Elle concède aussi que sans doute le régime de l’amende fiscale en cause peut différer de celui des sanctions pénales prévu par le CIR 1992 ou de celui des sanctions administratives prévues en d’autres matières.

S’il est vrai que de telles différences peuvent être pertinentes pour justifier l’application de règles spécifiques dans certains domaines, la Cour constate toutefois qu’elles ne le sont pas dans le cas d’espèce : en effet, qu’il soit accordé par le tribunal correctionnel ou par une autre juridiction, telle que le tribunal civil, le sursis peut inciter le condamné à s’amender, par la menace d’exécuter, s’il venait à récidiver, la condamnation au paiement d’une amende.

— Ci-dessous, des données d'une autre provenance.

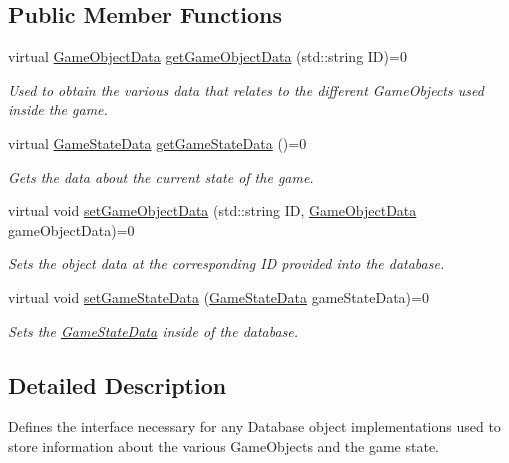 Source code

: \subsection*{Public Member Functions}
\begin{DoxyCompactItemize}
\item 
virtual \hyperlink{struct_game_object_data}{Game\+Object\+Data} \hyperlink{class_database_interface_a515afa17b15a4b111ebc1a43e1d0218e}{get\+Game\+Object\+Data} (std\+::string ID)=0
\begin{DoxyCompactList}\small\item\em Used to obtain the various data that relates to the different Game\+Objects used inside the game. \end{DoxyCompactList}\item 
virtual \hyperlink{struct_game_state_data}{Game\+State\+Data} \hyperlink{class_database_interface_a5972ccdce7669da4eef8ab82c69fe073}{get\+Game\+State\+Data} ()=0
\begin{DoxyCompactList}\small\item\em Gets the data about the current state of the game. \end{DoxyCompactList}\item 
virtual void \hyperlink{class_database_interface_ae1914371cb425f71ba750f57f968b491}{set\+Game\+Object\+Data} (std\+::string ID, \hyperlink{struct_game_object_data}{Game\+Object\+Data} game\+Object\+Data)=0
\begin{DoxyCompactList}\small\item\em Sets the object data at the corresponding ID provided into the database. \end{DoxyCompactList}\item 
virtual void \hyperlink{class_database_interface_a0b2f4402583b6ab31c70c713d72ceede}{set\+Game\+State\+Data} (\hyperlink{struct_game_state_data}{Game\+State\+Data} game\+State\+Data)=0
\begin{DoxyCompactList}\small\item\em Sets the \hyperlink{struct_game_state_data}{Game\+State\+Data} inside of the database. \end{DoxyCompactList}\end{DoxyCompactItemize}


\subsection{Detailed Description}
Defines the interface necessary for any Database object implementations used to store information about the various Game\+Objects and the game state. 


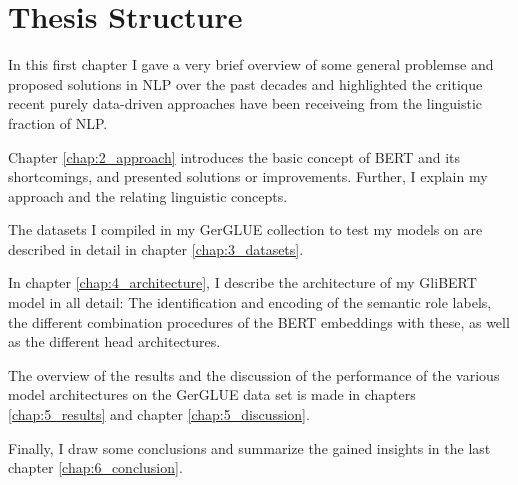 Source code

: \section{Thesis Structure}

In this first chapter I gave a very brief overview of some general problemse and proposed solutions in
NLP over the past decades and highlighted the critique recent purely data-driven approaches have been
receiveing from the linguistic fraction of NLP.

Chapter \ref{chap:2_approach} introduces the basic concept of BERT and its shortcomings,
and presented solutions or improvements. Further, I explain my approach and the relating
linguistic concepts.

The datasets I compiled in my GerGLUE collection to test my models on are described in detail in
chapter \ref{chap:3_datasets}.

In chapter \ref{chap:4_architecture}, I describe the architecture of my GliBERT model in all
detail: The identification and encoding of the semantic role labels, the different combination
procedures of the BERT embeddings with these, as well as the different head architectures.

The overview of the results and the discussion of the performance of the various model architectures on
the GerGLUE data set is made in chapters \ref{chap:5_results} and chapter \ref{chap:5_discussion}.

Finally, I draw some conclusions and summarize the gained insights in the last chapter \ref{chap:6_conclusion}.

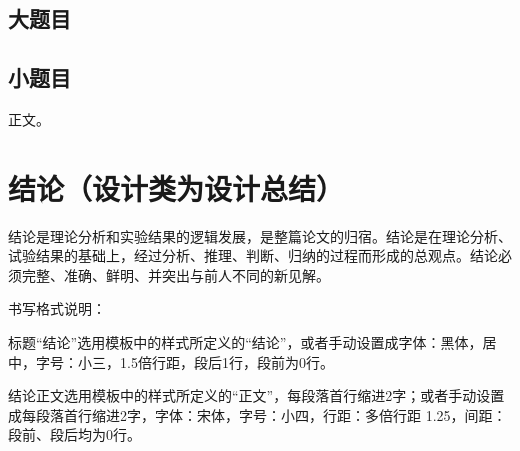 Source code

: 	\begin{spacing}{1.7}
		\section{ {\heiti 大题目}} 
	\end{spacing}
	\begin{spacing}{1.3}
		\subsection{ {\heiti 小题目}}
	\end{spacing}
	\begin{spacing}{1.3}
		{\songti 正文。}
	\end{spacing}
	\section*{\fontsize{15}{22.5} {\heiti 结\quad\quad 论（设计类为设计总结）}}
	结论是理论分析和实验结果的逻辑发展，是整篇论文的归宿。结论是在理论分析、试验结果的基础上，经过分析、推理、判断、归纳的过程而形成的总观点。结论必须完整、准确、鲜明、并突出与前人不同的新见解。\par 
	书写格式说明：\par 
	标题“结论”选用模板中的样式所定义的“结论”，或者手动设置成字体：黑体，居中，字号：小三，1.5倍行距，段后1行，段前为0行。\par
	结论正文选用模板中的样式所定义的“正文”，每段落首行缩进2字；或者手动设置成每段落首行缩进2字，字体：宋体，字号：小四，行距：多倍行距 1.25，间距：段前、段后均为0行。\par 
	\newpage
	\renewcommand{\refname}{\fontsize{15}{22.5} \bf{\heiti 参\ 考\ 文\ 献}}
	
	
	\newpage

La Cour considère cependant qu’il appartient au législateur de déterminer en la matière les conditions auxquelles un sursis, de même éventuellement qu’un sursis probatoire, peut être ordonné et de fixer les conditions et la procédure de son retrait.

Elle conclut de tout cela que l’article 445 du CIR 1992 n’est pas compatible avec les articles 10, 11 et 172 de la Constitution en ce qu’il ne permet pas au tribunal fiscal d’accorder le bénéfice du sursis au contrevenant.

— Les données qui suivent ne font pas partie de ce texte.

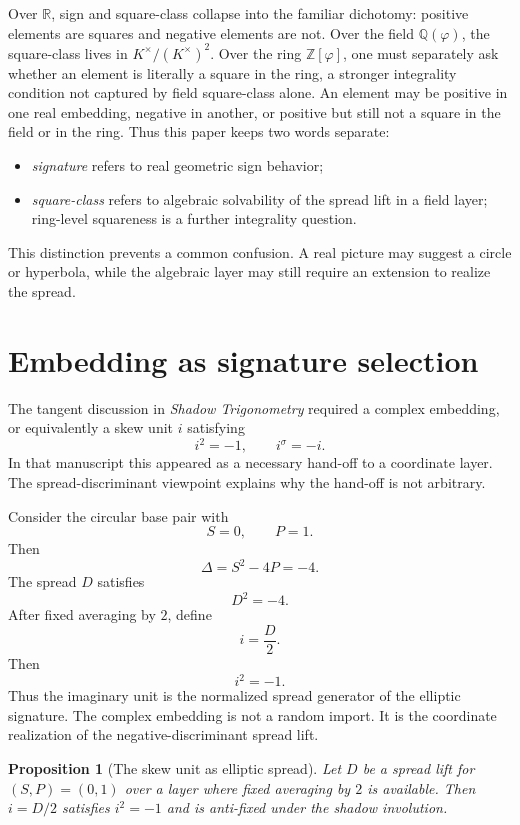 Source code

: \documentclass[11pt]{article}
\newtheorem{proposition}[definition]{Proposition}
\newcommand{\sig}{\sigma}
\newcommand{\ph}{\varphi}
\newcommand{\Z}{\mathbb{Z}}
\newcommand{\Q}{\mathbb{Q}}
\newcommand{\R}{\mathbb{R}}
\begin{document}
Over $\R$, sign and square-class collapse into the familiar dichotomy: positive elements are squares and negative elements are not.  Over the field $\Q(\ph)$, the square-class lives in $K^\times/(K^\times)^2$.  Over the ring $\Z[\ph]$, one must separately ask whether an element is literally a square in the ring, a stronger integrality condition not captured by field square-class alone.  An element may be positive in one real embedding, negative in another, or positive but still not a square in the field or in the ring.  Thus this paper keeps two words separate:
\begin{itemize}[leftmargin=2em]
    \item \emph{signature} refers to real geometric sign behavior;
    \item \emph{square-class} refers to algebraic solvability of the spread lift in a field layer; ring-level squareness is a further integrality question.
\end{itemize}

This distinction prevents a common confusion.  A real picture may suggest a circle or hyperbola, while the algebraic layer may still require an extension to realize the spread.

\section{Embedding as signature selection}

The tangent discussion in \emph{Shadow Trigonometry} required a complex embedding, or equivalently a skew unit $i$ satisfying
\[
    i^2=-1,
    \qquad
    i^\sig=-i.
\]
In that manuscript this appeared as a necessary hand-off to a coordinate layer.  The spread-discriminant viewpoint explains why the hand-off is not arbitrary.

Consider the circular base pair with
\[
    S=0,
    \qquad
    P=1.
\]
Then
\[
    \Delta=S^2-4P=-4.
\]
The spread $D$ satisfies
\[
    D^2=-4.
\]
After fixed averaging by $2$, define
\[
    i=\frac{D}{2}.
\]
Then
\[
    i^2=-1.
\]
Thus the imaginary unit is the normalized spread generator of the elliptic signature.  The complex embedding is not a random import.  It is the coordinate realization of the negative-discriminant spread lift.

\begin{proposition}[The skew unit as elliptic spread]\label{prop:skew-unit-spread}
Let $D$ be a spread lift for $(S,P)=(0,1)$ over a layer where fixed averaging by $2$ is available.  Then $i=D/2$ satisfies $i^2=-1$ and is anti-fixed under the shadow involution.
\end{proposition}
\end{document}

Il y a donc bien violation du principe d’égalité et du droit à un procès équitable.

Quelle est la portée immédiate de l’arrêt ?

Selon la Cour, le constat d’inconstitutionnalité n’a toutefois pas pour conséquence que cette disposition ne pourrait plus, dans l’attente d’une intervention législative, être appliquée par les juridictions lorsque celles-ci constatent que les infractions sont établies, que le montant de l’amende n’est pas disproportionné à la gravité de l’infraction et qu’il n’y aurait pas eu lieu d’accorder un sursis même si cette mesure avait été prévue par la loi.

En clair, les cas graves ne bénéficieront sans doute pas de cette jurisprudence, mais les contribuables qui seraient susceptibles de s’amender et de rentrer dans le droit chemin peuvent déjà invoquer cette jurisprudence, dans l’attente d’une modification législative pour tenir compte de cet important arrêt.